This easy Homemade Strawberry Fig Bars recipe is low in added sugar and has the perfect crumbly cookie outside and sweet sticky fig filling.
$3.62 Recipe | $0.23 Serving
Fig bars are one of my favorite snacks to have on hand. They make the perfect small snack, quick to eat and full of fiber and sustaining energy. They were my snack of choice for midnight feedings when I nursed my kids.
It can be tough finding the perfect fig bar though: sweet, intense flavor, low added sugar, crumbly cookie, and a decent price tag? That’s a lot to ask of a store bought cookie, but these homemade fig bars check each of these boxes perfectly!
Figs: Health and Variety
Figs are a fruit that are often enjoyed dried or fresh. One ounce of dried figs has 3g of fiber (more than prunes!) and my dietitian geek comes out when I consider how delicious this fiber source is!
For this fig bar recipe I highly recommend using dried figs. I tried the fig filling with canned figs and the flavor was just too diluted. The dried figs create a very flavorful and dense filling. I have yet to try this recipe with fresh figs, but if you do- comment below and tell us how it turned out!
If you have leftover fig filling, you can either freeze it to use at a later time or store it in the refrigerator for 3-4 days and use as a yummy spread on toast or biscuits!
How to Make Homemade Strawberry Fig Newtons
Looking at the steps, this fig bars recipe might seem a bit complicated. I highly recommend watching the video for a clear step by step view. They really are simple to make and so worth it!
1.Soak the dried figs in water for at least 15 minutes to rehydrate some, and thaw frozen strawberries.
2. Combine the figs and strawberries in a food processor until the mixture is smooth. This may take 1-2 minutes, scraping down the sides once or twice so everything is incorporated.
3. Mix the dry ingredients (flour, baking powder, and salt) in a small bowl. Set aside.
4. With an electric mixer, cream the butter and sugar together for 1-2 minutes until smooth. Add the egg and vanilla mixing until well combined and creamy.
5. Stir the dry ingredients into the wet ingredients and mix with a spoon until combined. Then, using your hands (with some extra flour added to them) work the dough slightly so that it is manageable (but try to avoid overworking the dough as the more you work it the less crumbly the final cookie will be).
6. Lightly flour the surface and roll out the dough into a rectangle, a bit thinner than 1/4 inch thick. Cut the rectangle in half lengthwise and seperate the two long strips. Use a spatula to effectively unstick the roll from the surface if needed. Add extra flour as needed if the dough becomes too sticky.
In the center of each strip, add a line of the fig and strawberry mixture. Gently and loosely roll the dough over the filling, gently patting down or pinching the edges. The dough is very forgiving as it bakes, so if there are cracks or the seam is not sealed perfectly, don’t sweat it!

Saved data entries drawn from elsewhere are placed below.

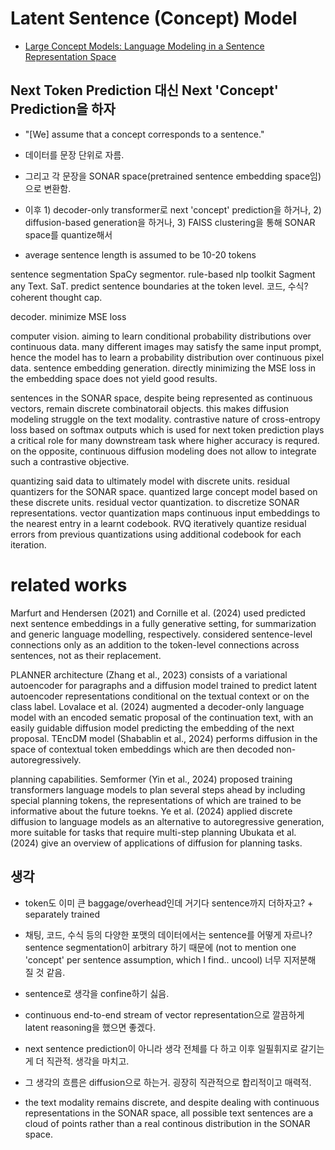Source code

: # Latent Sentence (Concept) Model
- [Large Concept Models: Language Modeling in a Sentence Representation Space](https://arxiv.org/pdf/2412.08821)

## Next Token Prediction 대신 Next 'Concept' Prediction을 하자
- "[We] assume that a concept corresponds to a sentence."
- 데이터를 문장 단위로 자름.
- 그리고 각 문장을 SONAR space(pretrained sentence embedding space임)으로 변환함.
- 이후 1) decoder-only transformer로 next 'concept' prediction을 하거나, 2) diffusion-based generation을 하거나, 3) FAISS clustering을 통해 SONAR space를 quantize해서 

- average sentence length is assumed to be 10-20 tokens

sentence segmentation
SpaCy segmentor. rule-based nlp toolkit
Sagment any Text. SaT. predict sentence boundaries at the token level.
코드, 수식?
coherent thought cap.

decoder. minimize MSE loss

computer vision. aiming to learn conditional probability distributions over continuous data.
many different images may satisfy the same input prompt, hence the model has to learn a probability distribution over continuous pixel data. 
sentence embedding generation.
directly minimizing the MSE loss in the embedding space does not yield good results.

sentences in the SONAR space, despite being represented as continuous vectors, remain discrete combinatorail objects. this makes diffusion modeling struggle on the text modality.
contrastive nature of cross-entropy loss based on softmax outputs which is used for next token prediction plays a critical role for many downstream task where higher accuracy is requred. on the opposite, continuous diffusion modeling does not allow to integrate such a contrastive objective.

quantizing said data to ultimately model with discrete units.
residual quantizers for the SONAR space. quantized large concept model based on these discrete units.
residual vector quantization. to discretize SONAR representations.
vector quantization maps continuous input embeddings to the nearest entry in a learnt codebook.
RVQ iteratively quantize residual errors from previous quantizations using additional codebook for each iteration.


# related works
Marfurt and Hendersen (2021) and Cornille et al. (2024) used predicted next sentence embeddings in a fully generative setting, for summarization and generic language modelling, respectively. considered sentence-level connections only as an addition to the token-level connections across sentences, not as their replacement.


PLANNER architecture (Zhang et al., 2023) consists of a variational autoencoder for paragraphs and a diffusion model trained to predict latent autoencoder representations conditional on the textual context or on the class label.
Lovalace et al. (2024) augmented a decoder-only language model with an encoded sematic proposal of the continuation text, with an easily guidable diffusion model predicting the embedding of the next proposal.
TEncDM model (Shabablin et al., 2024) performs diffusion in the space of contextual token embeddings which are then decoded non-autoregressively.

planning capabilities.
Semformer (Yin et al., 2024) proposed training transformers language models to plan several steps ahead by including special planning tokens, the representations of which are trained to be informative about the future toekns.
Ye et al. (2024) applied discrete diffusion to language models as an alternative to autoregressive generation, more suitable for tasks that require multi-step planning
Ubukata et al. (2024) give an overview of applications of diffusion for planning tasks.






## 생각
- token도 이미 큰 baggage/overhead인데 거기다 sentence까지 더하자고? + separately trained
- 채팅, 코드, 수식 등의 다양한 포맷의 데이터에서는 sentence를 어떻게 자르나? sentence segmentation이 arbitrary 하기 때문에 (not to mention one 'concept' per sentence assumption, which I find.. uncool) 너무 지저분해 질 것 같음.
- sentence로 생각을 confine하기 싫음.
- continuous end-to-end stream of vector representation으로 깔끔하게 latent reasoning을 했으면 좋겠다.
- next sentence prediction이 아니라 생각 전체를 다 하고 이후 일필휘지로 갈기는 게 더 직관적. 생각을 마치고.
- 그 생각의 흐름은 diffusion으로 하는거. 굉장히 직관적으로 합리적이고 매력적.

- the text modality remains discrete, and despite dealing with continuous representations in the SONAR space, all possible text sentences are a cloud of points rather than a real continous distribution in the SONAR space.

7. Bake for 20-25 minutes until golden brown. Let cool and slice into 2 inch cookies (or whatever size you prefer!)
FAQ’s Tips & Tricks for Strawberry Fig Bars Recipe
Strawberries– Use frozen strawberries that have been thawed for the extra straw-berry-y flavor that comes from the juices.

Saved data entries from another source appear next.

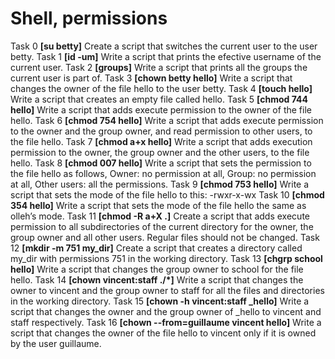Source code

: # Shell, permissions

Task 0 **[su betty]** Create a script that switches the current user to the user betty. 
Task 1 **[id -um]** Write a script that prints the efective username of the current user.
Task 2 **[groups]** Write a script that prints all the groups the current user is part of.
Task 3 **[chown betty hello]** Write a script that changes the owner of the file hello to the user betty.
Task 4 **[touch hello]** Write a script that creates an empty file called hello.
Task 5 **[chmod 744 hello]** Write a script that adds execute permission to the owner of the file hello.
Task 6 **[chmod 754 hello]** Write a script that adds execute permission to the owner and the group owner, and read permission to other users, to the file hello.
Task 7 **[chmod a+x hello]** Write a script that adds execution permission to the owner, the group owner and the other users, to the file hello. 
Task 8 **[chmod 007 hello]** Write a script that sets the permission to the file hello as follows, Owner: no permission at all, Group: no permission at all, Other users: all the permissions.
Task 9 **[chmod 753 hello]** Write a script that sets the mode of the file hello to this: -rwxr-x-wx
Task 10 **[chmod 354 hello]** Write a script that sets the mode of the file hello the same as olleh’s mode.
Task 11 **[chmod -R a+X .]** Create a script that adds execute permission to all subdirectories of the current directory for the owner, the group owner and all other users. Regular files should not be changed.
Task 12 **[mkdir -m  751 my_dir]** Create a script that creates a directory called my_dir with permissions 751 in the working directory.
Task 13 **[chgrp school hello]** Write a script that changes the group owner to school for the file hello. 
Task 14 **[chown vincent:staff ./*]** Write a script that changes the owner to vincent and the group owner to staff for all the files and directories in the working directory. 
Task 15 **[chown -h  vincent:staff _hello]** Write a script that changes the owner and the group owner of _hello to vincent and staff respectively.
Task 16 **[chown --from=guillaume vincent hello]** Write a script that changes the owner of the file hello to vincent only if it is owned by the user guillaume.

The dough is likely to be a bit crumbly and tricky to work with. Don’t worry if it breaks a bit on the top or if all of the filling isn’t covered with dough- It’s very forgiving as it bakes.
Add more flour as needed to keep the dough from sticking, but try not to add too much or work the dough excessively, as it could lead to a firmer, leses crumbly cookie.
Feel free to stuff the center of the cookie full of filling. I was worried at first that the filling would ooze out, but it stays put as it bakes and a lot of fig filling = a lot of deliciousness.
How to Store Homemade Fig Bars
On the counter– You can store these on the counter for a few hours after baking, but this is not my recommended way to store them long term.
In the refrigerator– Eating these cookies cold is the best way to have them! Storing them in the refrigerator, they will keep for 4-5 days.
In the freezer- If you want to save your strawberry fig bars for another day, toss them in an airtight container after they fully cool and keep them in the freezer. To thaw, just transfer to the refrigerator overnight or wrap loosely in a paper towel and microwave for 30 seconds, flip, 30 seconds, and enjoy!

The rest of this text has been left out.